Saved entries
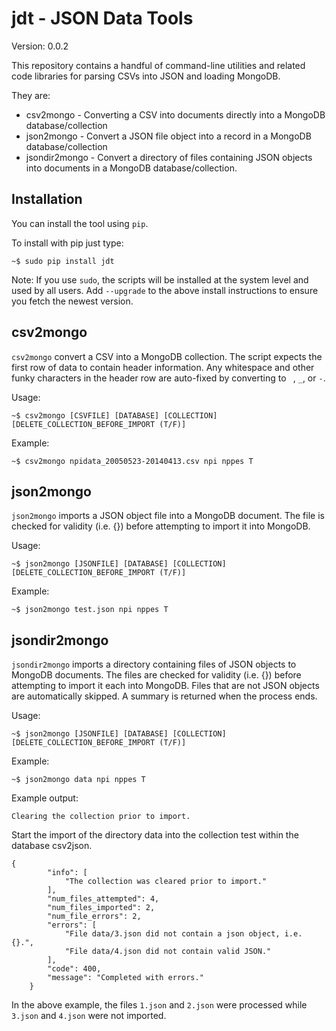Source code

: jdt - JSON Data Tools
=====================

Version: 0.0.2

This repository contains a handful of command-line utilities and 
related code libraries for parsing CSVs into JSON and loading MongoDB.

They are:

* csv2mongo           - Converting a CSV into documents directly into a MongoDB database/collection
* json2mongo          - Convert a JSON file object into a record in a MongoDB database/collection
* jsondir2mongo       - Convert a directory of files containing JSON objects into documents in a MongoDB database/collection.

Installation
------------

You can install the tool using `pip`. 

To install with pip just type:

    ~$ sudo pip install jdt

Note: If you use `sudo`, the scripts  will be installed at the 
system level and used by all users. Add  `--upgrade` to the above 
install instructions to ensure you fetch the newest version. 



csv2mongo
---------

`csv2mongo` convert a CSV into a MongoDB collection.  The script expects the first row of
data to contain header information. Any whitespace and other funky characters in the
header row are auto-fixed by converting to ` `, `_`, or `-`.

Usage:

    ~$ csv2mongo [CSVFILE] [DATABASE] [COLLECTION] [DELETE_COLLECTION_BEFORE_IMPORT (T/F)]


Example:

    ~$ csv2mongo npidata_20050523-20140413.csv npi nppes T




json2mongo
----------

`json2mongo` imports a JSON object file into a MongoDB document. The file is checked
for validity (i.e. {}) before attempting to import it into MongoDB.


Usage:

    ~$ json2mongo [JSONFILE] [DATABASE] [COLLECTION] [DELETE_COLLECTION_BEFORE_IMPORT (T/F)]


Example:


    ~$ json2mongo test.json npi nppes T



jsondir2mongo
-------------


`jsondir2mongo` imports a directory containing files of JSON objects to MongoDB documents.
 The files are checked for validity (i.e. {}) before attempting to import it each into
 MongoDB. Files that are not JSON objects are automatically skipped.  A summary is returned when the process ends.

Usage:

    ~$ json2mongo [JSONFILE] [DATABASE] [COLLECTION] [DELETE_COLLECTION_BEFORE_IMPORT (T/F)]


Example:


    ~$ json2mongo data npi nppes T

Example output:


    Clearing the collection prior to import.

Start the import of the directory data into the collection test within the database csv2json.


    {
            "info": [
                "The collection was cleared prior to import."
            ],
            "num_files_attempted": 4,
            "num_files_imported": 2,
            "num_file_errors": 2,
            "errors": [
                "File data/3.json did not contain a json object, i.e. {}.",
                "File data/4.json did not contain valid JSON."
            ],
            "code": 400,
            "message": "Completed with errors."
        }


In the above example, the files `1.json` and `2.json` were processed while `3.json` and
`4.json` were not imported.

---

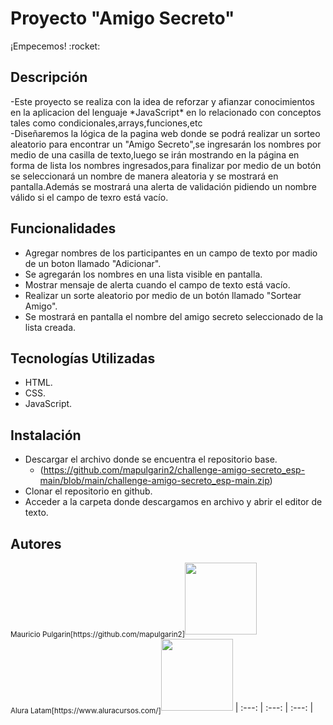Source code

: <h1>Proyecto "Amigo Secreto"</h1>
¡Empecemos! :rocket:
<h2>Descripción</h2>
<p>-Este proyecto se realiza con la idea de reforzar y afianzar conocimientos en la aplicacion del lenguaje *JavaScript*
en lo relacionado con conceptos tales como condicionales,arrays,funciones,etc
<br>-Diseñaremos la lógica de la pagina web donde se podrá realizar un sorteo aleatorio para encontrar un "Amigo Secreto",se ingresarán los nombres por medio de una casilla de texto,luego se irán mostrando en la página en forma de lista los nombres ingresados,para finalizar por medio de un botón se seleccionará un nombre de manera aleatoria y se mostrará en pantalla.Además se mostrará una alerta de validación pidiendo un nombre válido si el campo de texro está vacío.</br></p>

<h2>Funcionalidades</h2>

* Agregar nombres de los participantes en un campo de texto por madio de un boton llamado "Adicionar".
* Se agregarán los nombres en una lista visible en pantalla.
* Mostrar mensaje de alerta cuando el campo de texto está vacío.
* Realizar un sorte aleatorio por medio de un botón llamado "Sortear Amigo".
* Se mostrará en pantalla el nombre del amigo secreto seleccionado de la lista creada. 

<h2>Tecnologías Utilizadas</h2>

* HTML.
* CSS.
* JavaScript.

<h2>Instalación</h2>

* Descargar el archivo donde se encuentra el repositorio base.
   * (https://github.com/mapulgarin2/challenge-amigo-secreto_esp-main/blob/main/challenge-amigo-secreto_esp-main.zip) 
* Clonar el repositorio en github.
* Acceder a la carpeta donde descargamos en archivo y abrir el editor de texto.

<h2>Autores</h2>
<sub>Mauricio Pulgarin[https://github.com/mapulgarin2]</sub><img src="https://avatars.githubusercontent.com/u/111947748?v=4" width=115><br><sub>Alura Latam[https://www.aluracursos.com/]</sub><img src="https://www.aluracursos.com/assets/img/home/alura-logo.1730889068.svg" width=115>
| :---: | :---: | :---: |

Exercise prompt:
Begin at the line above that has "header row are" and stop after the line that has "file is checked", copying each line exactly and adding nothing else.

Exercise answer:
header row are auto-fixed by converting to ` `, `_`, or `-`.

Usage:

    ~$ csv2mongo [CSVFILE] [DATABASE] [COLLECTION] [DELETE_COLLECTION_BEFORE_IMPORT (T/F)]


Example:

    ~$ csv2mongo npidata_20050523-20140413.csv npi nppes T




json2mongo
----------

`json2mongo` imports a JSON object file into a MongoDB document. The file is checked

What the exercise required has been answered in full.